Unfortunately, a good week of work doesn’t seem to mean much, now or at the end of it, when his quarterback choice is a journeyman with less career NFL wins than Judge or a virtual rookie who looked every bit the part Sunday.
“Obviously you have to get significant play out of key positions. We have to execute everything better. Offensively nothing was really good enough today. We have to make sure that we come back to work and give ourselves a chance. We have to capitalize on the opportunities that are in front of us,” Judge said when asked if bad QB play affected the rest of the team. “When you watch the tape and talk through different plays and scenarios, you say, 'Okay we've got this, this, this. We've got to get back to this and give ourselves a chance and make sure we don't lose an opportunity on this again.' The emphasis has to be on getting back to something when it's there, but you have to capitalize on the opportunities when they give them to you.
Most teams in this league are not going to give you a second swing of the bat. When something is there the first time, you have to make your shot.”
The problem is the Giants aren’t making any shots right now, in almost any phase of the game. The defense has been better, but even if Judge or any of the players won’t say it outright, it certainly felt that once the Eagles went up 20-3, the game was all but over, considering 21 points against Los Angeles is the most the Giants have scored since the bye.
“The encouraging thing is that when I kept talking to the skill group and the offensive line on the sideline, and we talk about going back out there saying that it's a two possession game and we're going to get back in this, they still have the right look in their eyes and they're still going out there to compete. They're still going out there to fight the entire time,” Judge said. “At one point it was a 17 point game, and I had to talk to them and tell them, 'Here's where we're at. It's three possessions and this is what we're looking at. We're approaching the fourth quarter right now and this is what we're thinking about. We're thinking about four-down territory, on-side kicks, different situational calls.' They're locked in and they're glued into that right now.
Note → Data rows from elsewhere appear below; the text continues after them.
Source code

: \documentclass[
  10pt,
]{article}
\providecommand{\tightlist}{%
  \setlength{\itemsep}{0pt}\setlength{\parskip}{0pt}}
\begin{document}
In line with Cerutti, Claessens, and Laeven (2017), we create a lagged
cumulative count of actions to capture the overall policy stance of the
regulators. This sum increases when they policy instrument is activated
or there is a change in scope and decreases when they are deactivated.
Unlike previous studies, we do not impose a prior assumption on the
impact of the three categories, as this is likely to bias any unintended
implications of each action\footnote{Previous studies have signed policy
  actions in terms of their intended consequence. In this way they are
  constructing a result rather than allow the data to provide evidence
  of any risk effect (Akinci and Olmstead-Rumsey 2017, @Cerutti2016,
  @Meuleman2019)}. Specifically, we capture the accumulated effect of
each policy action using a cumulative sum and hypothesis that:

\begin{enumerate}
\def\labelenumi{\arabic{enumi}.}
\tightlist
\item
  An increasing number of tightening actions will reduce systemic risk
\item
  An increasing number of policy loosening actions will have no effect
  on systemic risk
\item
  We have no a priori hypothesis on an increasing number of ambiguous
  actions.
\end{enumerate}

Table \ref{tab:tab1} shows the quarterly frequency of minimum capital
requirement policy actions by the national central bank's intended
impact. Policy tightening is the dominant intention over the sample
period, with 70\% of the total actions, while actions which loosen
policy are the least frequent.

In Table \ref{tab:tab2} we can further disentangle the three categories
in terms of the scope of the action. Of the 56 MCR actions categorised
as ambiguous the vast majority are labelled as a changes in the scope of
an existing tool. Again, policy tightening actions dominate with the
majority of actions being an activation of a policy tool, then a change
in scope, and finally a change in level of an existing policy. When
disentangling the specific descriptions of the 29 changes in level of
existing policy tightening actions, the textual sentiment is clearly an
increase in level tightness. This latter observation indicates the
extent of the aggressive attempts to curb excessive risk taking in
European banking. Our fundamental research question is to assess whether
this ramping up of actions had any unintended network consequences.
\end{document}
They understand that we're going to go out there and we're going to fight until the end.”
Here’s a tip for Judge, though: Floyd Mayweather is arguably the best pound-for-pound boxer ever, and still, 23 of his 50 fights went to a decision. Translation: “fight” means nothing when the fight is over well before it ends.
“You put in all this work and you want to win. But at the end of the day it's our job to show up again and put our best foot forward every single week,” said quarterback Mike Glennon. “When we come to work, we have to be all-in and that's what I see. Although the results aren't what we wanted, the preparation and mindset I don't think has fallen off at all which is good to see.”
The Giants officially have just two games left for platitudes and fight and progress and all the other Joe Judge buzzwords, before the real work begins to build to 2022. Until then, Giants fans, enjoy one last Judge-ism on how hard his 4-11 team is working ahead of and through one clunker after another.
“I saw our guys fighting. I'll watch the tape and anything that I see in terms of loaf or anything, obviously we will address. But I saw our guys out there fighting and pushing on through. Obviously I've talked all the time about how you have to play and build a team, so I'm proud of a lot of guys of how they're pushing forward, how they're playing, and how they're competing.”